The data
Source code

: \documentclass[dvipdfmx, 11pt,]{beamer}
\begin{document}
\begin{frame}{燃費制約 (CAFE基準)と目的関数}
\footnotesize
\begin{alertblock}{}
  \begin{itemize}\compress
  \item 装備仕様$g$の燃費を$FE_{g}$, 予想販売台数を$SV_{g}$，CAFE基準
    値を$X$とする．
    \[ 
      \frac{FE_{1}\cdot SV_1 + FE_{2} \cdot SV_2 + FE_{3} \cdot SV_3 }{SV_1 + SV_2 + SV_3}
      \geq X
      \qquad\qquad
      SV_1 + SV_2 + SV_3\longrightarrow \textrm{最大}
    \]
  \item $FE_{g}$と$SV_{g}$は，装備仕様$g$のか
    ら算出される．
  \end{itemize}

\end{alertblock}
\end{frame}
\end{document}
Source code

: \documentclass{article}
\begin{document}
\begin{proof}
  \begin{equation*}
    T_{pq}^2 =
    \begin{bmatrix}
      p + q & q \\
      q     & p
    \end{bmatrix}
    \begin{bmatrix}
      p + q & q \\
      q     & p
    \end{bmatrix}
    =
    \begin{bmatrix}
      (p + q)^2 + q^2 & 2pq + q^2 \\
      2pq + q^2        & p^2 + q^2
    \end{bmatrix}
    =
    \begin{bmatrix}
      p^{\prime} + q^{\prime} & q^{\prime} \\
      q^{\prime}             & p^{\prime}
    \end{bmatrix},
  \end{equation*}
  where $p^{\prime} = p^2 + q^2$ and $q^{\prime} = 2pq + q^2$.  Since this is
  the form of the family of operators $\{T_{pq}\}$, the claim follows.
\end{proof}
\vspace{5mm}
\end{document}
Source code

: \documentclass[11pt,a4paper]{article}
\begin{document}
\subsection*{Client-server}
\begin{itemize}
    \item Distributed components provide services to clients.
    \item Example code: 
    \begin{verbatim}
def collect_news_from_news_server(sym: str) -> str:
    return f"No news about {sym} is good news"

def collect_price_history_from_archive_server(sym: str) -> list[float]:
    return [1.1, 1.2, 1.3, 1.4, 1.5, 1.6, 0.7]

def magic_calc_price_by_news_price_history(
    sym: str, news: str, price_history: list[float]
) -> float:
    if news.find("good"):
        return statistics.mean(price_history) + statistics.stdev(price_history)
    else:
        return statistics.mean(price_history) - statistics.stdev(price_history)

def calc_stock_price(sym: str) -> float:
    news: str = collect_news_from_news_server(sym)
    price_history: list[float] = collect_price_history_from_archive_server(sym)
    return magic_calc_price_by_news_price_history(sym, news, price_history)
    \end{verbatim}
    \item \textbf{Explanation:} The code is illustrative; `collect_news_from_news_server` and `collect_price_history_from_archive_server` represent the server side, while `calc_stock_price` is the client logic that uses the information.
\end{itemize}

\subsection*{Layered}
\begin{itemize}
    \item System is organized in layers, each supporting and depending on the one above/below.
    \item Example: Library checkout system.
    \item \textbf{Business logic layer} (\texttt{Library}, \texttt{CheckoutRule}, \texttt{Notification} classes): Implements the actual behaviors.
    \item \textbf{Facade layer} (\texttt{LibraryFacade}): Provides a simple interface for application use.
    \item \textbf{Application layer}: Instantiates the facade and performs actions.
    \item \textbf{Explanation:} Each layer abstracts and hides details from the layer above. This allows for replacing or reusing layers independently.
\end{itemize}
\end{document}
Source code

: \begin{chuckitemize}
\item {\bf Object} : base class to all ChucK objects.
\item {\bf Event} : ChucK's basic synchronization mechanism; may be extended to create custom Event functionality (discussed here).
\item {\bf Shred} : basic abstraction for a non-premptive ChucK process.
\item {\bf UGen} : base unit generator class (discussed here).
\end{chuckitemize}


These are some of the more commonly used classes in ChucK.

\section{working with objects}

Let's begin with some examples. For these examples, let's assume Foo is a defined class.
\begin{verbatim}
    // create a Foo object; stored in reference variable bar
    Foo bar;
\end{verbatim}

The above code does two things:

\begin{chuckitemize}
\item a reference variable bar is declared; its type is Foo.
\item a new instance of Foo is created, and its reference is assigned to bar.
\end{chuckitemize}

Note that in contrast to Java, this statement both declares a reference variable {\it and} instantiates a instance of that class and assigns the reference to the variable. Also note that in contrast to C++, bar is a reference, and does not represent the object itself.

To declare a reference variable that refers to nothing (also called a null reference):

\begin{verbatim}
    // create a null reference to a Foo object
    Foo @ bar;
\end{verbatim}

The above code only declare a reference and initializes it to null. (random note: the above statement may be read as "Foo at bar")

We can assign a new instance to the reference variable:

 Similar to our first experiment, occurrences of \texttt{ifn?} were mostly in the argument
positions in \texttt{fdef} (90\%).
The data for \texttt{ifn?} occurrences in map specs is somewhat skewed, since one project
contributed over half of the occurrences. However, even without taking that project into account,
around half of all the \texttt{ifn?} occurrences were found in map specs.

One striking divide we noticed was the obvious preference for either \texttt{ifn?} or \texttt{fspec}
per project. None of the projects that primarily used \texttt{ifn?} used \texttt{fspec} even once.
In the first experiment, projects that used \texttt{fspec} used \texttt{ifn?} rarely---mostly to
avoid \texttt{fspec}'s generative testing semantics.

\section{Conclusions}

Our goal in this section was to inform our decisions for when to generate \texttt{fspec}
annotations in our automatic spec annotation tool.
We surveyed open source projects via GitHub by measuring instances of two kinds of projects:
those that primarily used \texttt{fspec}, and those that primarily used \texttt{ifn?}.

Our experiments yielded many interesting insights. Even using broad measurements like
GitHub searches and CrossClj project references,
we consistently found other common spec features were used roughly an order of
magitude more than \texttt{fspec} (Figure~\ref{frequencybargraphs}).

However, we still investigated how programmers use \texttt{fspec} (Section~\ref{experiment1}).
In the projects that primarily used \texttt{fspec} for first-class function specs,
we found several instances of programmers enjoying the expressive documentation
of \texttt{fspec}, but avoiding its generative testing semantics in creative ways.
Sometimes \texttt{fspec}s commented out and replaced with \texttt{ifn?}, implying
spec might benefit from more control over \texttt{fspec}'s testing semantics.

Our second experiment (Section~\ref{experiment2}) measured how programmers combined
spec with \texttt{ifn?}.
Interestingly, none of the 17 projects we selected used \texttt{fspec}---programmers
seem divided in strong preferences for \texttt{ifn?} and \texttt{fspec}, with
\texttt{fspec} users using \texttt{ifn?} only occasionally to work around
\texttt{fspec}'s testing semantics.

To do
Which lines above contain the word "does"? Copy all of them.

Exercise solution
The above code does two things:
Note that in contrast to Java, this statement both declares a reference variable {\it and} instantiates a instance of that class and assigns the reference to the variable. Also note that in contrast to C++, bar is a reference, and does not represent the object itself.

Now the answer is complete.